My intuition is that the fastest classical algorithm for simulating some kind of noiseless quantum sampling process should scale roughly with the dimension of the Hilbert space: you would need to process each amplitude at least once in order to calculate a generic matrix element.
For random (noiseless) circuit sampling, this is indeed true: the fastest classical simulation algorithm, the Schrodinger algorithm, scales as $m|\mathcal{H}|$, where $m$ is the number of gates and $|\mathcal{H}| = 2^n$ (where $n$ is the number of qubits) is the dimension of the Hilbert space.

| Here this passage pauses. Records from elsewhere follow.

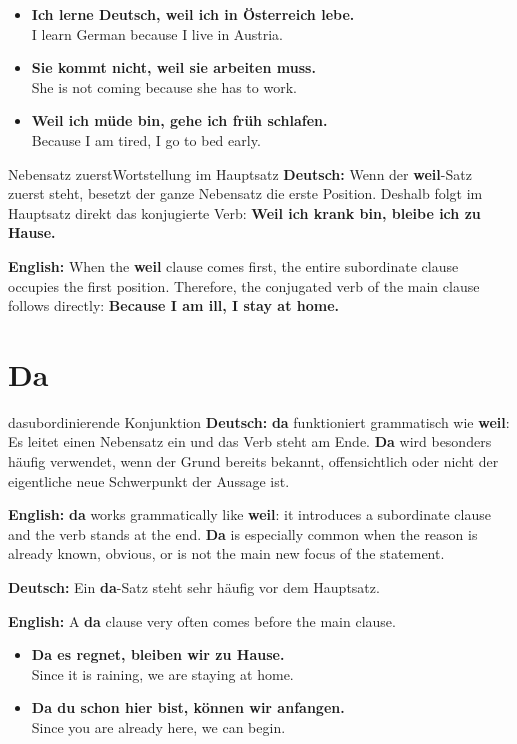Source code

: \documentclass[a4paper,11pt]{article}
\newcommand{\GermanText}[1]{\textbf{Deutsch: }#1\par}
\newcommand{\EnglishText}[1]{{\small\color{SoftGray}\textbf{English: }#1\par}}
\newcommand{\ExampleItem}[2]{\item \textbf{#1}\\{\small\color{SoftGray}#2}}
\begin{document}
        \begin{exbox}
            \begin{itemize}
                \ExampleItem{Ich lerne Deutsch, weil ich in Österreich lebe.}{I learn German because I live in Austria.}
                \ExampleItem{Sie kommt nicht, weil sie arbeiten muss.}{She is not coming because she has to work.}
                \ExampleItem{Weil ich müde bin, gehe ich früh schlafen.}{Because I am tired, I go to bed early.}
            \end{itemize}
        \end{exbox}

        \begin{grammarentry}{Nebensatz zuerst}{Wortstellung im Hauptsatz}
            \GermanText{Wenn der \textbf{weil}-Satz zuerst steht, besetzt der ganze Nebensatz die erste Position. Deshalb folgt im Hauptsatz direkt das konjugierte Verb: \textbf{Weil ich krank bin, bleibe ich zu Hause.}}
            \EnglishText{When the \textbf{weil} clause comes first, the entire subordinate clause occupies the first position. Therefore, the conjugated verb of the main clause follows directly: \textbf{Because I am ill, I stay at home.}}
        \end{grammarentry}

    \section{Da}

        \begin{grammarentry}{da}{subordinierende Konjunktion}
            \GermanText{\textbf{da} funktioniert grammatisch wie \textbf{weil}: Es leitet einen Nebensatz ein und das Verb steht am Ende. \textbf{Da} wird besonders häufig verwendet, wenn der Grund bereits bekannt, offensichtlich oder nicht der eigentliche neue Schwerpunkt der Aussage ist.}
            \EnglishText{\textbf{da} works grammatically like \textbf{weil}: it introduces a subordinate clause and the verb stands at the end. \textbf{Da} is especially common when the reason is already known, obvious, or is not the main new focus of the statement.}

            \GermanText{Ein \textbf{da}-Satz steht sehr häufig vor dem Hauptsatz.}
            \EnglishText{A \textbf{da} clause very often comes before the main clause.}
        \end{grammarentry}

        \begin{exbox}
            \begin{itemize}
                \ExampleItem{Da es regnet, bleiben wir zu Hause.}{Since it is raining, we are staying at home.}
                \ExampleItem{Da du schon hier bist, können wir anfangen.}{Since you are already here, we can begin.}
            \end{itemize}
        \end{exbox}
\end{document}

But for exact boson sampling, these two quantities seems strangely unrelated to each other, and either can be much larger than the other. The Wikipedia article on boson sampling says that for $n$ identical photons distributed across $m$ modes, the dimension of the Hilbert space is $\binom{n+m-1}{n} = \binom{n+m-1}{m-1}$, but the fastest known classical algorithm has runtime $O(n\, 2^n + m n^2)$. (Note that unfortunately, the Wikipedia article switches its definitions of $M$ and $N$ between different sections.)
- In the regime where $m \approx n \gg 1$, which is the case in the most advanced boson sampling experiments, we get that the Hilbert space dimension is $~4^n/\sqrt{n}$ and the runtime is $O(n\, 2^n)$, so the runtime only scales as the square root of the Hilbert space dimension.
- In the regime where $n \gg m$, the Hilbert space dimension is $(n/m)^m$ (times subleading corrections) but the runtime is still $O(n\, 2^n)$, so for a fixed number of modes $m$ the runtime is exponentially longer than the Hilbert space dimension (which only scales polynomially in the number of photons).
- In the regime where $m$ is exponentially larger than $n$, the Hilbert space dimension is $(m/n)^n$ (times subleading corrections), and if hold $n$ fixed then the runtime is $O(m)$, so the runtime scales as the $n$th root of the Hilbert space dimension.
This all seems very weird to me. Why does the runtime only scale as a root of the Hilbert space size in certain regimes, but is exponentially longer than the Hilbert space size in other regimes? This seems both more complicated and less intuitive than in the case of random circuit simulations, where the two quantities are directly proportional as I'd intuitively expect.